No se sabe si a instancias de Flavia o motu proprio, el hecho es que Constantino mandó matar a Crisipo. Elena culpó a la nuera del crimen y dispuso su venganza. Acusó a Flavia de infidelidad y presentó las pruebas a su hijo. Constantino no se anduvo por las ramas y mandó matar a la emperatriz joven, sin que ni en este caso ni en el de Crisipo mediara juicio, cosa que los romanos no perdonaron.

Muertos el nieto y la nuera, Elena, bien sea por el remordimiento o porque decidió ampliar el radio de acción, viajó a los Santo Lugares, que no era precisamente un destino turístico sino un territorio romano remoto y desolado. Tenía casi ochenta años cuando se embarcó en la aventura de recuperar la sepultura de Jesús.

Visión de Santa Elena. Paolo Caliari, Veronés, 1580

La leyenda sostiene que Elena vio en sueños el lugar exacto del Gólgota, mandó excavar en el sitio y allí apareció no solo la cruz verdadera -la Vera Cruz– sino el resto de adminículos utilizados para la crucifixión, los clavos, la corona de espinas y hasta la esponja con la que los soldados ofrecieron al crucificado agua y vinagre. También se le atribuye el hallazgo de los restos de los Reyes Magos, que se veneran en la catedral de Colonia, y los del apóstol Matías, depositados en Tréveris.

Elena mandó empaquetar todo ello y se lo llevó. De paso, puso los Santos Lugares en el mapa, haciendo de ellos un lugar de peregrinación hasta hoy. Ya de vuelta a casa, murió en el año 329. Este es el momento en que la iglesia decide tomarla como ejemplo y modelo y hacerla santa. El santoral católico la recuerda el 18 de agosto, el ortodoxo, el 21 de mayo. Es patrona de la arqueología y de los matrimonios difíciles.

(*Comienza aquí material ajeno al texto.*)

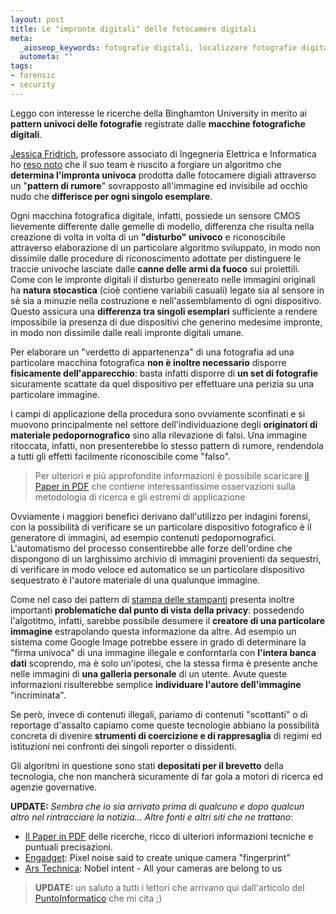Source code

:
 ```yaml
--- 
layout: post
title: Le "impronte digitali" delle fotocamere digitali
meta: 
  _aioseop_keywords: fotografie digitali, localizzare fotografie digitali, impronte digitali, impronte fotografiche, steganografia, informatica forense, digital forensics
  autometa: ""
tags: 
- forensic
- security
---
```

Leggo con interesse le ricerche della Binghamton University in merito ai **pattern univoci delle fotografie** registrate dalle **macchine fotografiche digitali**.  

[Jessica Fridrich](http://www.eurekalert.org/pub_releases/2006-04/bu-bur041806.php), professore associato di Ingegneria Elettrica e Informatica ho [reso noto](http://www.eurekalert.org/pub_releases/2006-04/bu-bur041806.php) che il suo team è riuscito a forgiare un algoritmo che **determina l'impronta univoca** prodotta dalle fotocamere digiali attraverso un "**pattern di rumore**" sovrapposto all'immagine ed invisibile ad occhio nudo che **differisce per ogni singolo esemplare**.  

Ogni macchina fotografica digitale, infatti, possiede un sensore CMOS lievemente differente dalle gemelle di modello, differenza che risulta nella creazione di volta in volta di un **"disturbo" univoco** e riconoscibile attraverso elaborazione di un particolare algoritmo sviluppato, in modo non dissimile dalle procedure di riconoscimento adottate per distinguere le traccie univoche lasciate dalle **canne delle armi da fuoco** sui proiettili.  
Come con le impronte digitali il disturbo genereato nelle immagini originali ha **natura stocastica** (cioè contiene variabili casuali) legate sia al sensore in sè sia a minuzie nella costruzione e nell'assemblamento di ogni dispositivo. Questo assicura una **differenza tra singoli esemplari** sufficiente a rendere impossibile la presenza di due dispositivi che generino medesime impronte, in modo non dissimile dalle reali impronte digitali umane.  



Per elaborare un "verdetto di appartenenza" di una fotografia ad una particolare macchina fotografica **non è inoltre necessario** disporre **fisicamente dell'apparecchio**: basta infatti disporre di **un set di fotografie** sicuramente scattate da quel dispositivo per effettuare una perizia su una particolare immagine.  

I campi di applicazione della procedura sono ovviamente sconfinati e si muovono principalmente nel settore dell'individuazione degli **originatori di materiale pedopornografico** sino alla rilevazione di falsi. Una immagine ritoccata, infatti, non presenterebbe lo stesso pattern di rumore, rendendola a tutti gli effetti facilmente riconoscibile come "falso".  

> Per ulteriori e più approfondite informazioni è possibile scaricare [il Paper in PDF](http://www.ws.binghamton.edu/fridrich/Research/ICIP05.pdf) che contiene interessantissime osservazioni sulla metodologia di ricerca e gli estremi di applicazione

Ovviamente i maggiori benefici derivano dall'utilizzo per indagini forensi, con la possibilità di verificare se un particolare dispositivo fotografico è il generatore di immagini, ad esempio contenuti pedopornografici. L'automatismo del processo consentirebbe alle forze dell'ordine che dispongono di un larghissimo archivio di immagini provenienti da sequestri, di verificare in modo veloce ed automatico se un particolare dispositivo sequestrato è l'autore materiale di una qualunque immagine.  

Come nel caso dei pattern di [stampa delle stampanti](http://www.purdue.edu/UNS/html4ever/2004/041011.Delp.forensics.html) presenta inoltre importanti **problematiche dal punto di vista della privacy**: possedendo l'algotitmo, infatti, sarebbe possibile desumere il **creatore di una particolare immagine** estrapolando questa informazione da altre. Ad esempio un sistema come Google Image potrebbe essere in grado di determinare la "firma univoca" di una immagine illegale e conforntarla con **l'intera banca dati** scoprendo, ma è solo un'ipotesi, che la stessa firma è presente anche nelle immagini di **una galleria personale** di un utente. Avute queste informazioni risulterebbe semplice **individuare l'autore dell'immagine** "incriminata".  

Se però, invece di contenuti illegali, pariamo di contenuti "scottanti" o di reportage d'assalto capiamo come queste tecnologie abbiano la possibilità concreta di divenire **strumenti di coercizione e di rappresaglia** di regimi ed istituzioni nei confronti dei singoli reporter o dissidenti.  

Gli algoritmi in questione sono stati **depositati per il brevetto** della tecnologia, che non mancherà sicuramente di far gola a motori di ricerca ed agenzie governative.  
  

**UPDATE:** *Sembra che io sia arrivato prima di qualcuno e dopo qualcun altro nel rintracciare la notizia... Altre fonti e altri siti che ne trattano*:

* [Il Paper in PDF](http://www.ws.binghamton.edu/fridrich/Research/ICIP05.pdf) delle ricerche, ricco di ulteriori informazioni tecniche e puntuali precisazioni.
* [Engadget](http://www.engadget.com/2006/04/23/pixel-noise-said-to-create-unique-camera-fingerprint/):  Pixel noise said to create unique camera "fingerprint"
* [Ars Technica](http://arstechnica.com/journals/science.ars/2006/4/22/3701): Nobel intent - All your cameras are belong to us  

> **UPDATE:** un saluto a tutti i lettori che arrivano qui dall'articolo del [PuntoInformatico](http://punto-informatico.it/p.asp?id=1463074) che mi cita ;)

El leño de la cruz fue troceado y distribuido por todo el orbe cristiano con tal minuciosidad que con las reliquias veneradas en miles de iglesias en grandes y pequeños pueblos se podrían recomponer varias cruces. La devoción creció hasta tal punto que la iglesia instituyó la festividad de la Invención de la Vera Cruz el 3 de mayo. Que, casualmente, coincidía con los festejos romanos en honor de la diosa Flora -la celebración de la primavera- en los que las calles y plazas se engalanaban con ramajes y flores. Así son de parecidas las ceremonias de la Invención de la Cruz y el “pingado del mayo” que de una y otra manera se celebra en muchos pueblos la renovación de la vida cada primavera.